Stored records

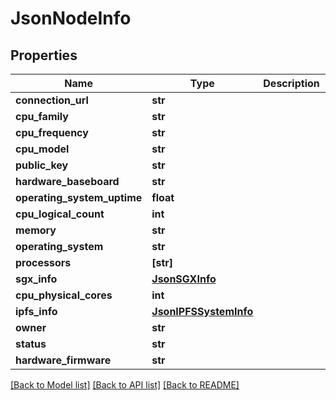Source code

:# JsonNodeInfo


## Properties
Name | Type | Description | Notes
------------ | ------------- | ------------- | -------------
**connection_url** | **str** |  | [optional] 
**cpu_family** | **str** |  | [optional] 
**cpu_frequency** | **str** |  | [optional] 
**cpu_model** | **str** |  | [optional] 
**public_key** | **str** |  | [optional] 
**hardware_baseboard** | **str** |  | [optional] 
**operating_system_uptime** | **float** |  | [optional] 
**cpu_logical_count** | **int** |  | [optional] 
**memory** | **str** |  | [optional] 
**operating_system** | **str** |  | [optional] 
**processors** | **[str]** |  | [optional] 
**sgx_info** | [**JsonSGXInfo**](JsonSGXInfo.md) |  | [optional] 
**cpu_physical_cores** | **int** |  | [optional] 
**ipfs_info** | [**JsonIPFSSystemInfo**](JsonIPFSSystemInfo.md) |  | [optional] 
**owner** | **str** |  | [optional] 
**status** | **str** |  | [optional] 
**hardware_firmware** | **str** |  | [optional] 

[[Back to Model list]](../README.md#documentation-for-models) [[Back to API list]](../README.md#documentation-for-api-endpoints) [[Back to README]](../README.md)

• Exercise:
Pictures in the records above are to be left out of an otherwise exact copy.

• Finished exercise:
Source code

:# JsonNodeInfo


## Properties
Name | Type | Description | Notes
------------ | ------------- | ------------- | -------------
**connection_url** | **str** |  | [optional] 
**cpu_family** | **str** |  | [optional] 
**cpu_frequency** | **str** |  | [optional] 
**cpu_model** | **str** |  | [optional] 
**public_key** | **str** |  | [optional] 
**hardware_baseboard** | **str** |  | [optional] 
**operating_system_uptime** | **float** |  | [optional] 
**cpu_logical_count** | **int** |  | [optional] 
**memory** | **str** |  | [optional] 
**operating_system** | **str** |  | [optional] 
**processors** | **[str]** |  | [optional] 
**sgx_info** | [**JsonSGXInfo**](JsonSGXInfo.md) |  | [optional] 
**cpu_physical_cores** | **int** |  | [optional] 
**ipfs_info** | [**JsonIPFSSystemInfo**](JsonIPFSSystemInfo.md) |  | [optional] 
**owner** | **str** |  | [optional] 
**status** | **str** |  | [optional] 
**hardware_firmware** | **str** |  | [optional] 

[[Back to Model list]](../README.md#documentation-for-models) [[Back to API list]](../README.md#documentation-for-api-endpoints) [[Back to README]](../README.md)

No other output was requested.